(Stored data entries)
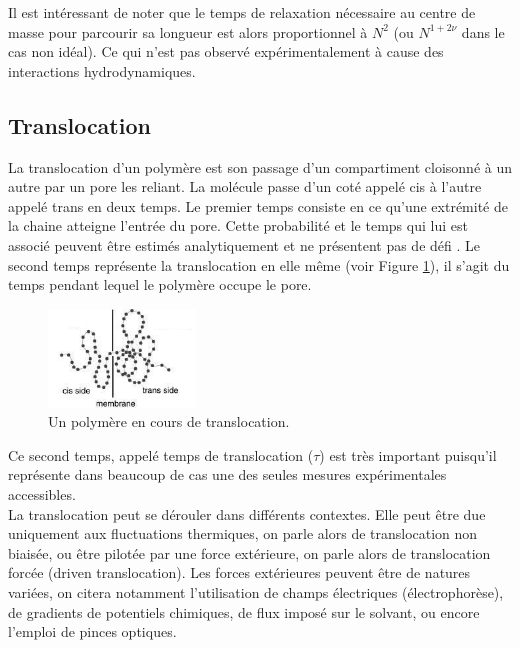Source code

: \documentclass[a4paper,11pt]{article}
\begin{document}
Il est intéressant de noter que le temps de relaxation nécessaire au centre de masse pour parcourir sa longueur est alors proportionnel à $N^2$ (ou $N^{1+2\nu}$ dans le cas non idéal). Ce qui n'est pas observé expérimentalement à cause des interactions hydrodynamiques.



\subsection{Translocation}

La translocation d'un polymère est son passage d'un compartiment cloisonné à un autre par un pore les reliant. La molécule passe d'un coté appelé cis à l'autre appelé trans en deux temps. Le premier temps consiste en ce qu'une extrémité de la chaine atteigne l'entrée du pore. Cette probabilité et le temps qui lui est associé peuvent être estimés analytiquement et ne présentent pas de défi \cite{milchev}. Le second temps représente la translocation en elle même (voir Figure \ref{transloc}), il s'agit du temps pendant lequel le polymère occupe le pore.\\

\begin{figure}[H]
\begin{center}
\includegraphics[width=0.35\textwidth]{transloc.jpg}

\caption{Un polymère en cours de translocation.}
\label{transloc}
\end{center}
\end{figure}



Ce second temps, appelé temps de translocation ($\tau$) est très important puisqu'il représente dans beaucoup de cas une des seules mesures expérimentales accessibles.\\

La translocation peut se dérouler dans différents contextes. Elle peut être due uniquement aux fluctuations thermiques, on parle alors de translocation non biaisée, ou être pilotée par une force extérieure, on parle alors de translocation forcée (driven translocation). Les forces extérieures peuvent être de natures variées, on citera notamment l'utilisation de champs électriques (électrophorèse), de gradients de potentiels chimiques, de flux imposé sur le solvant, ou encore l'emploi de pinces optiques.\\
\end{document}
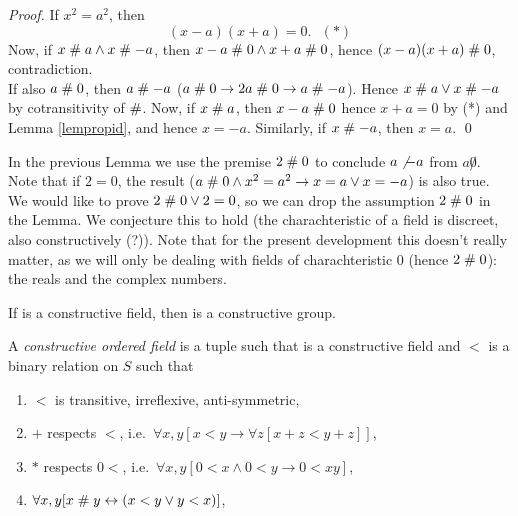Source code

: \begin{proof}
If $x^2 = a^2$, then 
$$(x-a)(x+a) = 0.\:\:\: (*)$$ 
Now, if $x\mathrel{\#} a \wedge x\mathrel{\#}
-a$, then $x-a \mathrel{\#} 0 \wedge x+a\mathrel{\#} 0$, hence $(x-a)(x+a) \mathrel{\#} 0$,
contradiction.\\
If also $a\mathrel{\#} 0$, then $a\mathrel{\#} -a$ ($a\mathrel{\#} 0 \rightarrow 2a\mathrel{\#} 0
\rightarrow a\mathrel{\#} -a$). Hence $x\mathrel{\#} a \vee x\mathrel{\#} -a$ by
cotransitivity of $\mathrel{\#}$. Now, if $x\mathrel{\#} a$, then $x-a \mathrel{\#} 0$
hence $x+a = 0$ by (*) and Lemma \ref{lempropid}, and hence
$x=-a$. Similarly, if $x\mathrel{\#} -a$, then $x = a$.
\qed
\end{proof}

\begin{remark}
In the previous Lemma we use the premise $2\mathrel{\#} 0$ to conclude $a\not
-a$ from $a \not 0$. Note that if $2=0$, the result ($a\mathrel{\#} 0\wedge
x^2 = a^2 \rightarrow x= a \vee x= -a$) is also true. We would like to
prove $2\mathrel{\#} 0 \vee 2 = 0$, so we can drop the assumption $2\mathrel{\#} 0$
in the Lemma. We conjecture this to hold (the charachteristic of a
field is discreet, also constructively (?)). Note that for the present
development this doesn't really matter, as we will only be dealing
with fields of charachteristic $0$ (hence $2\mathrel{\#} 0$): the reals and
the complex numbers.
\end{remark}

\begin{lemma}\label{lemfdmulgrp}
If  is a
constructive field, then 
is a constructive group.
\end{lemma}

\begin{definition}\label{defordfield}
A {\em constructive ordered field\/} is a tuple
 such that
 is a constructive field and $<$ is a
binary relation on $S$ such that
\begin{enumerate}
\item $<$ is transitive, irreflexive, anti-symmetric,
\item $+$ respects $<$, i.e.\ $\forall x,y [x<y \rightarrow\forall
z[x+z<y+z]]$,
\item $*$ respects $0<$, i.e.\ $\forall x,y [0<x \wedge 0<y
\rightarrow 0< x y]$,
\item $\forall x,y[ x \mathrel{\#} y  \leftrightarrow  (x < y \vee y< x)]$,   
\end{enumerate}
\end{definition}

**Problem description**
The data above should be set down again exactly, with the pictures omitted.

**Answer for the task**
Source code

: \documentclass[a4paper,11pt]{article}
\begin{document}
Il est intéressant de noter que le temps de relaxation nécessaire au centre de masse pour parcourir sa longueur est alors proportionnel à $N^2$ (ou $N^{1+2\nu}$ dans le cas non idéal). Ce qui n'est pas observé expérimentalement à cause des interactions hydrodynamiques.



\subsection{Translocation}

La translocation d'un polymère est son passage d'un compartiment cloisonné à un autre par un pore les reliant. La molécule passe d'un coté appelé cis à l'autre appelé trans en deux temps. Le premier temps consiste en ce qu'une extrémité de la chaine atteigne l'entrée du pore. Cette probabilité et le temps qui lui est associé peuvent être estimés analytiquement et ne présentent pas de défi \cite{milchev}. Le second temps représente la translocation en elle même (voir Figure \ref{transloc}), il s'agit du temps pendant lequel le polymère occupe le pore.\\

\begin{figure}[H]
\begin{center}
\includegraphics[width=0.35\textwidth]{transloc.jpg}

\caption{Un polymère en cours de translocation.}
\label{transloc}
\end{center}
\end{figure}



Ce second temps, appelé temps de translocation ($\tau$) est très important puisqu'il représente dans beaucoup de cas une des seules mesures expérimentales accessibles.\\

La translocation peut se dérouler dans différents contextes. Elle peut être due uniquement aux fluctuations thermiques, on parle alors de translocation non biaisée, ou être pilotée par une force extérieure, on parle alors de translocation forcée (driven translocation). Les forces extérieures peuvent être de natures variées, on citera notamment l'utilisation de champs électriques (électrophorèse), de gradients de potentiels chimiques, de flux imposé sur le solvant, ou encore l'emploi de pinces optiques.\\
\end{document}
Source code

: \begin{proof}
If $x^2 = a^2$, then 
$$(x-a)(x+a) = 0.\:\:\: (*)$$ 
Now, if $x\mathrel{\#} a \wedge x\mathrel{\#}
-a$, then $x-a \mathrel{\#} 0 \wedge x+a\mathrel{\#} 0$, hence $(x-a)(x+a) \mathrel{\#} 0$,
contradiction.\\
If also $a\mathrel{\#} 0$, then $a\mathrel{\#} -a$ ($a\mathrel{\#} 0 \rightarrow 2a\mathrel{\#} 0
\rightarrow a\mathrel{\#} -a$). Hence $x\mathrel{\#} a \vee x\mathrel{\#} -a$ by
cotransitivity of $\mathrel{\#}$. Now, if $x\mathrel{\#} a$, then $x-a \mathrel{\#} 0$
hence $x+a = 0$ by (*) and Lemma \ref{lempropid}, and hence
$x=-a$. Similarly, if $x\mathrel{\#} -a$, then $x = a$.
\qed
\end{proof}

\begin{remark}
In the previous Lemma we use the premise $2\mathrel{\#} 0$ to conclude $a\not
-a$ from $a \not 0$. Note that if $2=0$, the result ($a\mathrel{\#} 0\wedge
x^2 = a^2 \rightarrow x= a \vee x= -a$) is also true. We would like to
prove $2\mathrel{\#} 0 \vee 2 = 0$, so we can drop the assumption $2\mathrel{\#} 0$
in the Lemma. We conjecture this to hold (the charachteristic of a
field is discreet, also constructively (?)). Note that for the present
development this doesn't really matter, as we will only be dealing
with fields of charachteristic $0$ (hence $2\mathrel{\#} 0$): the reals and
the complex numbers.
\end{remark}

\begin{lemma}\label{lemfdmulgrp}
If  is a
constructive field, then 
is a constructive group.
\end{lemma}

\begin{definition}\label{defordfield}
A {\em constructive ordered field\/} is a tuple
 such that
 is a constructive field and $<$ is a
binary relation on $S$ such that
\begin{enumerate}
\item $<$ is transitive, irreflexive, anti-symmetric,
\item $+$ respects $<$, i.e.\ $\forall x,y [x<y \rightarrow\forall
z[x+z<y+z]]$,
\item $*$ respects $0<$, i.e.\ $\forall x,y [0<x \wedge 0<y
\rightarrow 0< x y]$,
\item $\forall x,y[ x \mathrel{\#} y  \leftrightarrow  (x < y \vee y< x)]$,   
\end{enumerate}
\end{definition}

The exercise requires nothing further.